Yo descubrí a Pedro Lemebel en París después de su muerte. Lo descubrí en el metro y en nuestro cuarto del barrio veinte, entre miles de risas y lágrimas contenidas. Lo conocía de pasada, pero realmente lo descubrí cuando su cuerpo apenas empezaba a descomponerse en la tierra de la ciudad de Santiago, tan cercana y tan ajena a mi corazón.
Hoy,
meses después, estoy sentada en una cafetería de la Colonia Polanco del
Distrito Federal y sigo con "Adiós mariquita". Terminé la fase
romántica y brutalmente sensual, donde todos esos hombres pasan por su cuerpo
llenándolo de fluidos poéticos para llegar a sus reflexiones más
tiernas sobre ese lugar del alma, lugar mío también; el Altiplano andino, donde
se encuentran un par de las pocas certezas que puedo contar.
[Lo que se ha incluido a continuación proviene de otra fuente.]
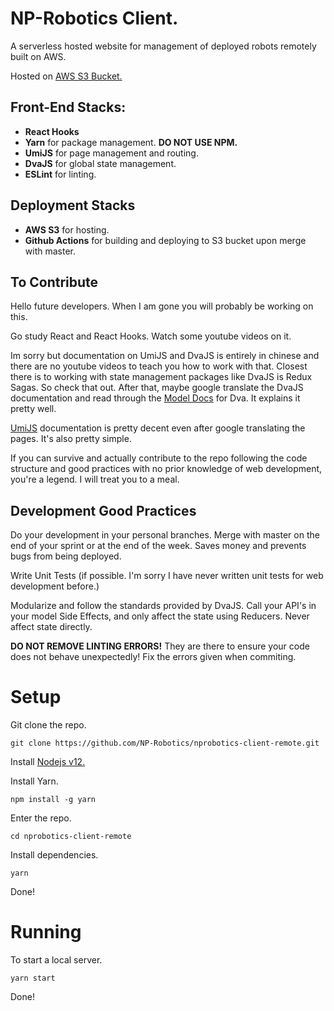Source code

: # NP-Robotics Client.
A serverless hosted website for management of deployed robots remotely built on AWS.

Hosted on [AWS S3 Bucket.](https://d288rhytyi5vkv.cloudfront.net/)

## Front-End Stacks:
- **React Hooks**
- **Yarn** for package management. **DO NOT USE NPM.**
- **UmiJS** for page management and routing.
- **DvaJS** for global state management.
- **ESLint** for linting.

## Deployment Stacks
- **AWS S3** for hosting.
- **Github Actions** for building and deploying to S3 bucket upon merge with master.

## To Contribute
Hello future developers. When I am gone you will probably be working on this.

Go study React and React Hooks. Watch some youtube videos on it.

Im sorry but documentation on UmiJS and DvaJS is entirely in chinese and there are no youtube videos to teach you how to work with that. Closest there is to working with state management packages like DvaJS is Redux Sagas. So check that out. After that, maybe google translate the DvaJS documentation and read through the [Model Docs](https://dvajs.com/api/#model) for Dva. It explains it pretty well.

[UmiJS](https://umijs.org/) documentation is pretty decent even after google translating the pages. It's also pretty simple.

If you can survive and actually contribute to the repo following the code structure and good practices with no prior knowledge of web development, you're a legend. I will treat you to a meal.

## Development Good Practices
Do your development in your personal branches. Merge with master on the end of your sprint or at the end of the week. Saves money and prevents bugs from being deployed.

Write Unit Tests (if possible. I'm sorry I have never written unit tests for web development before.)

Modularize and follow the standards provided by DvaJS. Call your API's in your model Side Effects, and only affect the state using Reducers. Never affect state directly.

**DO NOT REMOVE LINTING ERRORS!** They are there to ensure your code does not behave unexpectedly! Fix the errors given when commiting.

# Setup
Git clone the repo.
```
git clone https://github.com/NP-Robotics/nprobotics-client-remote.git
```
Install [Nodejs v12.](https://nodejs.org/en/)

Install Yarn.
```
npm install -g yarn
```
Enter the repo.
```
cd nprobotics-client-remote
```
Install dependencies.
```
yarn
```
Done!

# Running
To start a local server.
```
yarn start
```
Done!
Leo sus palabras e imagino que él me lee con su voz de señorona entacada, con sus ojos curiosos
de niña chismosa. De repente se detiene y me dice al oído: "eris cuica
conchetumadre, lárgate en raja de acá, ¿no vi qui aquí se olvidaron de México?" Lo miro con cara de boba y pretendo disimular mi falta de respuesta. Estoy a punto de decirle que esto también es México aunque no nos guste, pero el huevón me vira
la cara y se va con el joven de la mesa de al lado. Así que decidí partir no
más y despedirme de las dos chicas que mantenían media conversación en
inglés, a todo volumen y entre extensiones de cabello. Me voy, me voy a buscar
México, el que sé que existe y al que le enseñaré que me deje de decir güera.